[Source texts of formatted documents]
%%
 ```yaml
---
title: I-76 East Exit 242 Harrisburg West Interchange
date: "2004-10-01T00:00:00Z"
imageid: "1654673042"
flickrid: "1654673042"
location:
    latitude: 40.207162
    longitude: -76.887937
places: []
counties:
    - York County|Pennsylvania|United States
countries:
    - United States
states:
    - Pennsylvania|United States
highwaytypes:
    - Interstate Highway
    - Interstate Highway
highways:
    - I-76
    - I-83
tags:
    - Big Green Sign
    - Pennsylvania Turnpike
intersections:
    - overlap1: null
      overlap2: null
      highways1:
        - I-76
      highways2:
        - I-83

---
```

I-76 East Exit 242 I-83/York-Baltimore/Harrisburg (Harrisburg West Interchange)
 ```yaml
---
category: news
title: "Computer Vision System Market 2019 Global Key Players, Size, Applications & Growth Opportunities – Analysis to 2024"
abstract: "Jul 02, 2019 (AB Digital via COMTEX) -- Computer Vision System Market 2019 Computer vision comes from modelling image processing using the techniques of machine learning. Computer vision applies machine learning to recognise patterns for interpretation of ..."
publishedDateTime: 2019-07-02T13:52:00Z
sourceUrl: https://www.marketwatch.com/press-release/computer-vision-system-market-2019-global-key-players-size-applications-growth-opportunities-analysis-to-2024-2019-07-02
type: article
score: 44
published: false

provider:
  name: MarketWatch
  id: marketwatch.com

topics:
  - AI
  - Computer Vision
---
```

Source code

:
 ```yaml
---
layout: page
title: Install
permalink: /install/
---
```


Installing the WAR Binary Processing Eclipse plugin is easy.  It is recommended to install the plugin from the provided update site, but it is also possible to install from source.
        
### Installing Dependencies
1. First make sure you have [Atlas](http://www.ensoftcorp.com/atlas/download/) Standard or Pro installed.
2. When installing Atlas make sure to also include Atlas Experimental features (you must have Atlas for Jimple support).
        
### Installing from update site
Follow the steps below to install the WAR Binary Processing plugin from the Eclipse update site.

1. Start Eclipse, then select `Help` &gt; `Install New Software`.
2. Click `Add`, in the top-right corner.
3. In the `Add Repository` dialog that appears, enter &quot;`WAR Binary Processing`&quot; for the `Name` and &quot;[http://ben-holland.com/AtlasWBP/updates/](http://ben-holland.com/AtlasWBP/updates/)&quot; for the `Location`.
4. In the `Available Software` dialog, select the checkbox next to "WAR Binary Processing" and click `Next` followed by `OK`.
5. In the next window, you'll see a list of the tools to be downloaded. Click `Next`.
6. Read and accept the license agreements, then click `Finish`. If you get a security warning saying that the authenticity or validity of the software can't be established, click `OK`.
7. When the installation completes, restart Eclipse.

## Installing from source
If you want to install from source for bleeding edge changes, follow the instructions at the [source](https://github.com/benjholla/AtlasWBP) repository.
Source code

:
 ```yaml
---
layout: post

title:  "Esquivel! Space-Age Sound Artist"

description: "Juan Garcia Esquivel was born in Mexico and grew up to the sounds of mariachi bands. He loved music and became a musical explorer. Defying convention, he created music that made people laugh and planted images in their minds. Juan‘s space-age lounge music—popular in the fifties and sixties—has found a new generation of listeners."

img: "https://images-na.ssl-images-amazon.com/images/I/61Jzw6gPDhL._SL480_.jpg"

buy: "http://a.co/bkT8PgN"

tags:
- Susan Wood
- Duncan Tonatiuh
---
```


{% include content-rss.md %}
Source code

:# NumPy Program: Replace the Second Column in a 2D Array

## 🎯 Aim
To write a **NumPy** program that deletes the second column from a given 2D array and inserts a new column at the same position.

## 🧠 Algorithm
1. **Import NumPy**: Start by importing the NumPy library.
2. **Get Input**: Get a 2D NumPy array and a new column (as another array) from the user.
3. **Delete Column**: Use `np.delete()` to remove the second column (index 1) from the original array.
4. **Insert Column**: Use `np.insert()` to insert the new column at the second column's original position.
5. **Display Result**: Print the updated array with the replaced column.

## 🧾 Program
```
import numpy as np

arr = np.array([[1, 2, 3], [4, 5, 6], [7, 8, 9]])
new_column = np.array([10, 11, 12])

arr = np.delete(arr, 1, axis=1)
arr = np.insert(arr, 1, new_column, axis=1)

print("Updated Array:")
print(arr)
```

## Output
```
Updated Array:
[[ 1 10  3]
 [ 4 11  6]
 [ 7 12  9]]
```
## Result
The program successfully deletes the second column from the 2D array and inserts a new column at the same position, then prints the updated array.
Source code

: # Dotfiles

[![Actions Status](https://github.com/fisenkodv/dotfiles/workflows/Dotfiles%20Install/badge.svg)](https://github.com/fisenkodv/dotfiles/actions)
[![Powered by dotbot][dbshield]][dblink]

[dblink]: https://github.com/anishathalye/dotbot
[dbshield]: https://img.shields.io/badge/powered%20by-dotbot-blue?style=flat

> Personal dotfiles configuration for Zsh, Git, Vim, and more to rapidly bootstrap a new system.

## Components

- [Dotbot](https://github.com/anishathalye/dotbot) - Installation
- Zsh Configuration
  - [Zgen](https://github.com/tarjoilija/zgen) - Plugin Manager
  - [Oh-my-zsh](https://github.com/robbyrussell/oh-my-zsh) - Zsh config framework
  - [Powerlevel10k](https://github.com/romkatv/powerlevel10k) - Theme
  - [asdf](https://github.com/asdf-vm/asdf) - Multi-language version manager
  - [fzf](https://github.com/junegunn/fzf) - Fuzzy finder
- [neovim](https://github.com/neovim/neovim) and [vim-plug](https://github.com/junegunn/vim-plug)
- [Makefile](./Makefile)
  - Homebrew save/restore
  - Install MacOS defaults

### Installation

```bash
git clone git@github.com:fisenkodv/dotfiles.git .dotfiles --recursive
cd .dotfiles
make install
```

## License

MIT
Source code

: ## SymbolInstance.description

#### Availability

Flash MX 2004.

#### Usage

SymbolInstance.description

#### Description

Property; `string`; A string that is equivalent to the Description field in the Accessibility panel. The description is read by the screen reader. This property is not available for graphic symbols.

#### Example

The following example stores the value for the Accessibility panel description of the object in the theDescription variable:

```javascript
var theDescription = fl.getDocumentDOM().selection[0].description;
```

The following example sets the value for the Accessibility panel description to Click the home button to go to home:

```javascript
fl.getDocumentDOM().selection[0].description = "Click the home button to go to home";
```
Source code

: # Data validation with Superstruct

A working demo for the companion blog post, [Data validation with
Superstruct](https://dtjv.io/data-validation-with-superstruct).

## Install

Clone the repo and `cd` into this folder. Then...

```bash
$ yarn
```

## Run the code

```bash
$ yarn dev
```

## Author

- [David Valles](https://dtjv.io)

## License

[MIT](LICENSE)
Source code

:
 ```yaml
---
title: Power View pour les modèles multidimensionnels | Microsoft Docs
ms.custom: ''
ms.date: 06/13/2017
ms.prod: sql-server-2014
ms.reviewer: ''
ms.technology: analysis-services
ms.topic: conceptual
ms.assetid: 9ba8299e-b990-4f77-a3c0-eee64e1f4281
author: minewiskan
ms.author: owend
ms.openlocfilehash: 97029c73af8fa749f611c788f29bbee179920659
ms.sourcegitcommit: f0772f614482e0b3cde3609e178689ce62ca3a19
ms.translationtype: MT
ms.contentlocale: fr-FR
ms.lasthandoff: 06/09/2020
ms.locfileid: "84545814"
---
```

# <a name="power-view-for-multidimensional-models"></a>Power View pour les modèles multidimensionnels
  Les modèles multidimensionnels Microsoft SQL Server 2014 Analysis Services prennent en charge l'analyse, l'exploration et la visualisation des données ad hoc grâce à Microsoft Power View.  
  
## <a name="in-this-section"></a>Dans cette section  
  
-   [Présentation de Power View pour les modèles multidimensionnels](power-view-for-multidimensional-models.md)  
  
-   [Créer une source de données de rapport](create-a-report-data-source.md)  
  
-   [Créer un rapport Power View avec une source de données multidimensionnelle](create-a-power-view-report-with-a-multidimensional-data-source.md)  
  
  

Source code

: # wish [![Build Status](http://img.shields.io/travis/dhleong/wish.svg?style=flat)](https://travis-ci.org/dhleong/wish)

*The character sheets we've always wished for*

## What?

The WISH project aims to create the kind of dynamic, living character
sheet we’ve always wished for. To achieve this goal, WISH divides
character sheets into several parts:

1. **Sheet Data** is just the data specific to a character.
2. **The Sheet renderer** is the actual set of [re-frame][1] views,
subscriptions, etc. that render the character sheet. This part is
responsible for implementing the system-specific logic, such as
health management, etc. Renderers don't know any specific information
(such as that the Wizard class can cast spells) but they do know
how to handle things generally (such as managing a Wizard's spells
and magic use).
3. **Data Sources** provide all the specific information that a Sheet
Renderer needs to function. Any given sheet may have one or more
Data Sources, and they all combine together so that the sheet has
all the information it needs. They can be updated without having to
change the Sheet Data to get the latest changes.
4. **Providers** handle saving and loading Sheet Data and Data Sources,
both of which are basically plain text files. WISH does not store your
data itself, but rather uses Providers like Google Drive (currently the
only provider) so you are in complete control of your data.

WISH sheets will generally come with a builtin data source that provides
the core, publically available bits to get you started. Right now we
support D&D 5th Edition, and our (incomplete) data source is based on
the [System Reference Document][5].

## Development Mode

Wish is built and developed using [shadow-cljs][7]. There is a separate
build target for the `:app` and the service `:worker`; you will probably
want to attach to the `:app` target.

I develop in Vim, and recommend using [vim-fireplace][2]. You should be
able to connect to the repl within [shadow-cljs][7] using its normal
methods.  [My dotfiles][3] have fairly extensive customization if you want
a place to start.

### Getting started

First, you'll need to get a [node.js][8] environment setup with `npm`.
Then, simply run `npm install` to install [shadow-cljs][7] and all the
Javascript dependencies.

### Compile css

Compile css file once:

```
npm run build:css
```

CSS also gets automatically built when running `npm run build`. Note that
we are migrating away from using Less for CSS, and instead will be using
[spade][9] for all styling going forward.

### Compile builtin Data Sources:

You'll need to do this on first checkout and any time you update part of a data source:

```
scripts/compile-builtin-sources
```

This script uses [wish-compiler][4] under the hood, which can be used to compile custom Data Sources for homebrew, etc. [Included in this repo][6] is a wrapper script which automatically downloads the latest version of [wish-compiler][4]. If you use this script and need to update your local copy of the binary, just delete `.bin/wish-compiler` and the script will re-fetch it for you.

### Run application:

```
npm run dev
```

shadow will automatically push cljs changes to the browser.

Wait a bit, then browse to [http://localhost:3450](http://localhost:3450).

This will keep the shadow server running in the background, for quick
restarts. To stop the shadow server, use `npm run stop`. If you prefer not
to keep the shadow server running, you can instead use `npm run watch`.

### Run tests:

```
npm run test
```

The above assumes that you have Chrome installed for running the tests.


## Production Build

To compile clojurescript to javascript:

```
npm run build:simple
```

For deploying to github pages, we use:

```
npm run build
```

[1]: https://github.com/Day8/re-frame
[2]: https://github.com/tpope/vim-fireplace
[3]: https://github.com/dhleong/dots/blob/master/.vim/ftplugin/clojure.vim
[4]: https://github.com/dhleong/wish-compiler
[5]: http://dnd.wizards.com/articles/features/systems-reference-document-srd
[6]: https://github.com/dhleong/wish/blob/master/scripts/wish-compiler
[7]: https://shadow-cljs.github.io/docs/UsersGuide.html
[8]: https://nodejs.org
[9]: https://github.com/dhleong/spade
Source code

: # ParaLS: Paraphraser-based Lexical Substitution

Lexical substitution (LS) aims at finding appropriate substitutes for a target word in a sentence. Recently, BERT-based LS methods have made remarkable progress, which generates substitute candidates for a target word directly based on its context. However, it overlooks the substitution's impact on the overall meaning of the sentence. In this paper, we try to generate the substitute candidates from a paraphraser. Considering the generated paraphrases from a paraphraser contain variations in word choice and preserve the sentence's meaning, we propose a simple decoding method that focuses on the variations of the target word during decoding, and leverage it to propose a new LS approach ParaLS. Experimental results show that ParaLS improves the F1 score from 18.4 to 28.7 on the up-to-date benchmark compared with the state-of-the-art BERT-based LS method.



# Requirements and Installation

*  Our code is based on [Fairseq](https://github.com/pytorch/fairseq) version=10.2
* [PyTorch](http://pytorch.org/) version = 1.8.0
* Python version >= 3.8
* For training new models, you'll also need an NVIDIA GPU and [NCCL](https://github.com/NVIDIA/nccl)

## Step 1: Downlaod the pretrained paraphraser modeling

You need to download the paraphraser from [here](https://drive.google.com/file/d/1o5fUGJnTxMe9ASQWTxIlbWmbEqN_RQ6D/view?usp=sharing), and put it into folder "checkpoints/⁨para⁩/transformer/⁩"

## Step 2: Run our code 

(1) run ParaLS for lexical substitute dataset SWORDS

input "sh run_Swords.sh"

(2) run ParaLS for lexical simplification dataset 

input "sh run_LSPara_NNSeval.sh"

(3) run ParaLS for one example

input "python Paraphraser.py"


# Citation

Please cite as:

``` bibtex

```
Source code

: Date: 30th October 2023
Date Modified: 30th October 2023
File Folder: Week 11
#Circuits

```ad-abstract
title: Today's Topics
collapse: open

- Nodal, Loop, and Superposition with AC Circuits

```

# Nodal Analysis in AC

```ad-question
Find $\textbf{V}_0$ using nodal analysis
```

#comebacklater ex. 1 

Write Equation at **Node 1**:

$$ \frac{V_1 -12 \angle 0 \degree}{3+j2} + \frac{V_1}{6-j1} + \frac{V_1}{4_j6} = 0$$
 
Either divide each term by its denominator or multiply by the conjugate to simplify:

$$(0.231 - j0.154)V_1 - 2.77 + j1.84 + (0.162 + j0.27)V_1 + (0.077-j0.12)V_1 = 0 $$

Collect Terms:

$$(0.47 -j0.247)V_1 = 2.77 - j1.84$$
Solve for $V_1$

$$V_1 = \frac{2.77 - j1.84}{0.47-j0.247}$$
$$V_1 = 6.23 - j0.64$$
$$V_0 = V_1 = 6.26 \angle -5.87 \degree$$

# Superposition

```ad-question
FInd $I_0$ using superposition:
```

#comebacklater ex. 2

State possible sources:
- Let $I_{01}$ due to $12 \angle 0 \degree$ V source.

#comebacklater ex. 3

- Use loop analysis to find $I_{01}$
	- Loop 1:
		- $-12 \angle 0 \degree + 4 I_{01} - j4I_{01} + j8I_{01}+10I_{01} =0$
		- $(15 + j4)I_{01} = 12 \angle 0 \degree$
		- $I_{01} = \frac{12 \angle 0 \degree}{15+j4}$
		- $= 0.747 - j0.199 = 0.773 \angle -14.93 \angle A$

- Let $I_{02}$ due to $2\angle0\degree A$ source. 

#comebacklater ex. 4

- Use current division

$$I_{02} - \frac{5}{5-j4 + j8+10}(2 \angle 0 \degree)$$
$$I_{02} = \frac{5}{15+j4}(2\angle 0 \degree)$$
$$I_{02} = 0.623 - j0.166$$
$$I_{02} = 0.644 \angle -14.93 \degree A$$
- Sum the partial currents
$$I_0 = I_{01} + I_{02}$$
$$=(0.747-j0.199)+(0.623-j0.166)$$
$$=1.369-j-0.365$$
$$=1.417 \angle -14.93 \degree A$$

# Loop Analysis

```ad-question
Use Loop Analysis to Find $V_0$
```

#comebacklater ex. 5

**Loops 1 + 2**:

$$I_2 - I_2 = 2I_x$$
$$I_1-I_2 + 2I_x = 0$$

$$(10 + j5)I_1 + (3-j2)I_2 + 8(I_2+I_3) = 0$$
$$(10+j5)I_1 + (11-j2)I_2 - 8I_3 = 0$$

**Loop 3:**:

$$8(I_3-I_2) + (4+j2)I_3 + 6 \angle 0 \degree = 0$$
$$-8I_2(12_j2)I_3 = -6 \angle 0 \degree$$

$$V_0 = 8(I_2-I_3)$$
%%
PROBLEM TO SOLVE - Your answer should be each line from the entries that includes the string "dblink".

WRITTEN REPLY -
[![Powered by dotbot][dbshield]][dblink]
[dblink]: https://github.com/anishathalye/dotbot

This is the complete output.